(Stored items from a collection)
== Segment start ==

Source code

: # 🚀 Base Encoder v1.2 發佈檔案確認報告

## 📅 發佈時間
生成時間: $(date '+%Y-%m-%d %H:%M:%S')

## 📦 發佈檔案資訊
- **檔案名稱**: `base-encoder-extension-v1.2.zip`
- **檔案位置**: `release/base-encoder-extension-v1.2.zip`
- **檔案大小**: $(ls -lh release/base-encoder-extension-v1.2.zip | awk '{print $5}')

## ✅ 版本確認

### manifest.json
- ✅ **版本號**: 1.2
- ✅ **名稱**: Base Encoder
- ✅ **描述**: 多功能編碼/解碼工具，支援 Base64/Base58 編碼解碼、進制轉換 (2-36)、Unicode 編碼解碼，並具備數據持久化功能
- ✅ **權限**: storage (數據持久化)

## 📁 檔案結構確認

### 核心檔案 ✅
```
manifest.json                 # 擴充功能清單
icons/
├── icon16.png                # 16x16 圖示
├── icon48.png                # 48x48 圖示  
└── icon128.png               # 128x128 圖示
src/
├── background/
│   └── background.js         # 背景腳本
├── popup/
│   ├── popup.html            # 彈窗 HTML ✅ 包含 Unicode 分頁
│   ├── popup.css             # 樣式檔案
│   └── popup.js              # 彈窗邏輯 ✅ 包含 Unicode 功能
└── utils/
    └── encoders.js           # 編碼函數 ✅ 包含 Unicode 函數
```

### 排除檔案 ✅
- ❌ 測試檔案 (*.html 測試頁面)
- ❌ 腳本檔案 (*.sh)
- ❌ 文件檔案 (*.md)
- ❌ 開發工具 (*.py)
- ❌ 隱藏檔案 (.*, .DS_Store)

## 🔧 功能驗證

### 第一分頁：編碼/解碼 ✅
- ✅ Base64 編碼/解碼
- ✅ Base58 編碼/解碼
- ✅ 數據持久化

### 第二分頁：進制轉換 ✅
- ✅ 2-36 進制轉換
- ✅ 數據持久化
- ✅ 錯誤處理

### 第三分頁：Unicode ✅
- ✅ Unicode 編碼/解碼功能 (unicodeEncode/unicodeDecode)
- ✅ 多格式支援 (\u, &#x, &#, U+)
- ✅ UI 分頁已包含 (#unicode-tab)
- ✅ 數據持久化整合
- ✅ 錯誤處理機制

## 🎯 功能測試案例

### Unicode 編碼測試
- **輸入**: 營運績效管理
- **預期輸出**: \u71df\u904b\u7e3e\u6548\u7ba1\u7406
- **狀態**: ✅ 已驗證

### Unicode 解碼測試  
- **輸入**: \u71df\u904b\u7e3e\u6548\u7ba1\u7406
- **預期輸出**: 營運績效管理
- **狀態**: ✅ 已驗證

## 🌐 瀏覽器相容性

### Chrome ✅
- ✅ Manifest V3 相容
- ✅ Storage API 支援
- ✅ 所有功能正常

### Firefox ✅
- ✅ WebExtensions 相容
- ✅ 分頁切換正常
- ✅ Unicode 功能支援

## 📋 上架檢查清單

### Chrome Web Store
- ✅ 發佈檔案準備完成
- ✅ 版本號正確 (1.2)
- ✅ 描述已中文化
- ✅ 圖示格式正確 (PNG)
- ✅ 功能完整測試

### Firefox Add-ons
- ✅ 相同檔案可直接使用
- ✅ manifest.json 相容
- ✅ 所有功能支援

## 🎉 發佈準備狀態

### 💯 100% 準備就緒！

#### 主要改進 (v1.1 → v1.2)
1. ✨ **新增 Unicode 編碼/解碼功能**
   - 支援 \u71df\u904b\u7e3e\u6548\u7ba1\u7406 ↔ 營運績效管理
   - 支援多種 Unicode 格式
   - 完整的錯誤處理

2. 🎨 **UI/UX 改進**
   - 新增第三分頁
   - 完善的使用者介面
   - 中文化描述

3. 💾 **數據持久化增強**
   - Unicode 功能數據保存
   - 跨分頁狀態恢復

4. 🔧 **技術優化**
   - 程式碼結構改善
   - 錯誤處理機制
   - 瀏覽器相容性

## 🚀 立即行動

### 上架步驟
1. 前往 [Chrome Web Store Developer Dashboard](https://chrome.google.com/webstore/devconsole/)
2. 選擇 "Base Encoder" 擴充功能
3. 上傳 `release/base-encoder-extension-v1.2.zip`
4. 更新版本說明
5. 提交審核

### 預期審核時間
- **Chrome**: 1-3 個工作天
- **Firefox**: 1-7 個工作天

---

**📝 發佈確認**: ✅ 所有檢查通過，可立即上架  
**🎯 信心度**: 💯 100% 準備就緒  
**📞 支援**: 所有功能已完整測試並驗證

== Segment end ==

PROBLEM TO WORK ON: Write out exactly the lines above from the line with "- **預期輸出**: 營運績效管理" through the line with "4. 🔧 **技術優化**", both of them included, and leave out all other lines.

EXERCISE ANSWER:
- **預期輸出**: 營運績效管理
- **狀態**: ✅ 已驗證

## 🌐 瀏覽器相容性

### Chrome ✅
- ✅ Manifest V3 相容
- ✅ Storage API 支援
- ✅ 所有功能正常

### Firefox ✅
- ✅ WebExtensions 相容
- ✅ 分頁切換正常
- ✅ Unicode 功能支援

## 📋 上架檢查清單

### Chrome Web Store
- ✅ 發佈檔案準備完成
- ✅ 版本號正確 (1.2)
- ✅ 描述已中文化
- ✅ 圖示格式正確 (PNG)
- ✅ 功能完整測試

### Firefox Add-ons
- ✅ 相同檔案可直接使用
- ✅ manifest.json 相容
- ✅ 所有功能支援

## 🎉 發佈準備狀態

### 💯 100% 準備就緒！

#### 主要改進 (v1.1 → v1.2)
1. ✨ **新增 Unicode 編碼/解碼功能**
   - 支援 \u71df\u904b\u7e3e\u6548\u7ba1\u7406 ↔ 營運績效管理
   - 支援多種 Unicode 格式
   - 完整的錯誤處理

2. 🎨 **UI/UX 改進**
   - 新增第三分頁
   - 完善的使用者介面
   - 中文化描述

3. 💾 **數據持久化增強**
   - Unicode 功能數據保存
   - 跨分頁狀態恢復

4. 🔧 **技術優化**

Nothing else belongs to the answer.